The long-term results of microsurgical shunts for idiopathic varicocele are reported in the present paper. Sixty-two patients with a total of 65 varicoceles (three were bilateral) were followed up for 1 to 8 years. Pre- and postoperative ultrasonographic evaluation of varicocele size was considered of great importance in order to reduce the bias of subjective clinical diagnosis and to achieve a reliable and objective follow-up.

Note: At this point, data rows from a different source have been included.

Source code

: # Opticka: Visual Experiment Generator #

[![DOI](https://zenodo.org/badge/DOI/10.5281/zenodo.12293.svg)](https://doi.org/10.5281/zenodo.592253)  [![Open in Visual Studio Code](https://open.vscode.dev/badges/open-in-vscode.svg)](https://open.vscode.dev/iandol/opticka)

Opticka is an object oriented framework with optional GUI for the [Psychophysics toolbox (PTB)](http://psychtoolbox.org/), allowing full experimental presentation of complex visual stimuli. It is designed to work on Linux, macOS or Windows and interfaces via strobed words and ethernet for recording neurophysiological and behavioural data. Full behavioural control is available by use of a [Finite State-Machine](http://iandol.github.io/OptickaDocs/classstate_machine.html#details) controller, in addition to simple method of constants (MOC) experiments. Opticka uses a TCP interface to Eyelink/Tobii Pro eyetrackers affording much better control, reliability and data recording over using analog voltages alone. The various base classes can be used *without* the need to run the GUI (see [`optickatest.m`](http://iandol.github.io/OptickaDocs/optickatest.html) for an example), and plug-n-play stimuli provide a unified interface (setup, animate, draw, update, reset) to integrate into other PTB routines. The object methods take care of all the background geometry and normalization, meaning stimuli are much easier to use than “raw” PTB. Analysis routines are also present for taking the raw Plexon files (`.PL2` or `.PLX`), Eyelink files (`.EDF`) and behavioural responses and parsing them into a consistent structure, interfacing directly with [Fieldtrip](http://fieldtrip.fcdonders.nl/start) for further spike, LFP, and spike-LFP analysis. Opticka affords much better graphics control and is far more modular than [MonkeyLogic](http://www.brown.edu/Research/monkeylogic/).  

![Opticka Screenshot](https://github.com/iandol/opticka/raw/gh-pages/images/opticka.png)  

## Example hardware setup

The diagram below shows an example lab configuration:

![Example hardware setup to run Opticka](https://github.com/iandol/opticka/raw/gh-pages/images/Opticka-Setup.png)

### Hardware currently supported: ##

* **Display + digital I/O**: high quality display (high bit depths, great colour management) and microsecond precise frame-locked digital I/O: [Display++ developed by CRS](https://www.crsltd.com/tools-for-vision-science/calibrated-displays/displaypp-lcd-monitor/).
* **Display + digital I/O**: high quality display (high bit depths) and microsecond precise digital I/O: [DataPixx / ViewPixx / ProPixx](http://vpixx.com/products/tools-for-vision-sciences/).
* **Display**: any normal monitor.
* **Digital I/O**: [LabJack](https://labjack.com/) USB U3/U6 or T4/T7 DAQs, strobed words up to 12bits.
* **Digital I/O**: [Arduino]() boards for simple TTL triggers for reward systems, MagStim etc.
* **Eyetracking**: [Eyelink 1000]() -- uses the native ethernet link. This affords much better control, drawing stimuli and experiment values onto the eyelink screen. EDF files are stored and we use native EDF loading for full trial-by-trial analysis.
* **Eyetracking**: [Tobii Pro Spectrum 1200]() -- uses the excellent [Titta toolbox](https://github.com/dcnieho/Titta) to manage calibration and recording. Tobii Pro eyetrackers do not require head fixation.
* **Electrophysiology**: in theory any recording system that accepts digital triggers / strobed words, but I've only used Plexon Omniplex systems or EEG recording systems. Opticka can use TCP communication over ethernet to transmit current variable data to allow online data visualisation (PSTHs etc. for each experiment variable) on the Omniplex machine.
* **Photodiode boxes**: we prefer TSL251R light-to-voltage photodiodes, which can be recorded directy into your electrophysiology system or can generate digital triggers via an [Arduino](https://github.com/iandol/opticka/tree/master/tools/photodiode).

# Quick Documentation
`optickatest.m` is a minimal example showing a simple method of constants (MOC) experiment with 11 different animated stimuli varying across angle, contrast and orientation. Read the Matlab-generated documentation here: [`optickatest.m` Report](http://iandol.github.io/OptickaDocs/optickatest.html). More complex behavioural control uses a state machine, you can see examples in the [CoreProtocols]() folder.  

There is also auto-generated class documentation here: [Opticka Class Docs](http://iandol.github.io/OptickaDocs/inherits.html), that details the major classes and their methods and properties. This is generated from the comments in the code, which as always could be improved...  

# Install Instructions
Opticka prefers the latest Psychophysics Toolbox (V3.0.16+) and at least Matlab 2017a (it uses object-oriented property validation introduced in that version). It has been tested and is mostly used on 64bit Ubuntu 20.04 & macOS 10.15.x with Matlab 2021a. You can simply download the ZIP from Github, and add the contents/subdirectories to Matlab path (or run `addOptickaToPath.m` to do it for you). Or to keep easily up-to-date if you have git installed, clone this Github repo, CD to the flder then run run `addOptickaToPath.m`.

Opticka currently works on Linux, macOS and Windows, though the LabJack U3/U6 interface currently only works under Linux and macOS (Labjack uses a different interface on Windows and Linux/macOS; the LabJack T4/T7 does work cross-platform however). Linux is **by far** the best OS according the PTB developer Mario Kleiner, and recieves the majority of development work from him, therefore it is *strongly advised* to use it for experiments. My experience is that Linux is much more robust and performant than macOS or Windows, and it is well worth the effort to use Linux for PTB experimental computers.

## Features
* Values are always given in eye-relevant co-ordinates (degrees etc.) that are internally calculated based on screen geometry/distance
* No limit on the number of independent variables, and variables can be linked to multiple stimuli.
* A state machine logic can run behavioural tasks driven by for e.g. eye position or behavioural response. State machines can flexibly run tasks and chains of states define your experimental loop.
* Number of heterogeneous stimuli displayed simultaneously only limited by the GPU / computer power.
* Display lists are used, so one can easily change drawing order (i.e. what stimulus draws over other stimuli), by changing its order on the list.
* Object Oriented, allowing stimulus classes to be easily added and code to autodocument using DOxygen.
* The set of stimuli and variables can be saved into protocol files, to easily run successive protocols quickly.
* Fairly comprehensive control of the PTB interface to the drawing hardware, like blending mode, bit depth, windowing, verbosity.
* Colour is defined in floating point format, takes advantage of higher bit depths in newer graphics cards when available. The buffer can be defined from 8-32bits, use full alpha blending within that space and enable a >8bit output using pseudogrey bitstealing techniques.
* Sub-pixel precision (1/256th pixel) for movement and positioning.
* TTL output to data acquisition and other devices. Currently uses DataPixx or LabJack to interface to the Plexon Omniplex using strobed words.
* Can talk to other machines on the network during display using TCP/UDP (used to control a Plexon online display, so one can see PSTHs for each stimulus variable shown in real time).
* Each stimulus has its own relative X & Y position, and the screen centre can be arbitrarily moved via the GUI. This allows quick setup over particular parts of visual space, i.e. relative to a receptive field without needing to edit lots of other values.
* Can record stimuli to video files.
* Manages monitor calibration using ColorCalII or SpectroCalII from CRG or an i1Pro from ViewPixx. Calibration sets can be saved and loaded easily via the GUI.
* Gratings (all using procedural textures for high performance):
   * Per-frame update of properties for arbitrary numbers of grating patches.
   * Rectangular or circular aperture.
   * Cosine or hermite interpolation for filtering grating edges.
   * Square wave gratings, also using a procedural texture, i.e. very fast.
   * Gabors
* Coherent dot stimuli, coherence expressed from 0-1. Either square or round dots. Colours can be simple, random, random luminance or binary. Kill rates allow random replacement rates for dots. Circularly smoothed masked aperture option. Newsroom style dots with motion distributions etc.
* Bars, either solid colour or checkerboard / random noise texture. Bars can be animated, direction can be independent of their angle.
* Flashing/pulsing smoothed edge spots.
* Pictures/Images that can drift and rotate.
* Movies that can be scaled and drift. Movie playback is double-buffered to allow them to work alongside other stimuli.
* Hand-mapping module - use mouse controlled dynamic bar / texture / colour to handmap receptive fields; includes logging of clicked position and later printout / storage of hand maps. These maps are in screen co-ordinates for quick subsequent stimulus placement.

Microsurgical shunts were tailored to the type of reflux: renospermatic (76.9%), iliospermatic (10.8%) or mixed type (12.3%), 94% of patients experienced a complete morphologic disappearance of varicosities, while in 6% of the cases a consistent reduction of size was objectified although varicosities were still detectable at ultrasonographic examination. In patients with severe infertility a significant increase of seminal parameters was observed postoperatively and this improvement showed a higher statistical significance in patients aged < 30 years.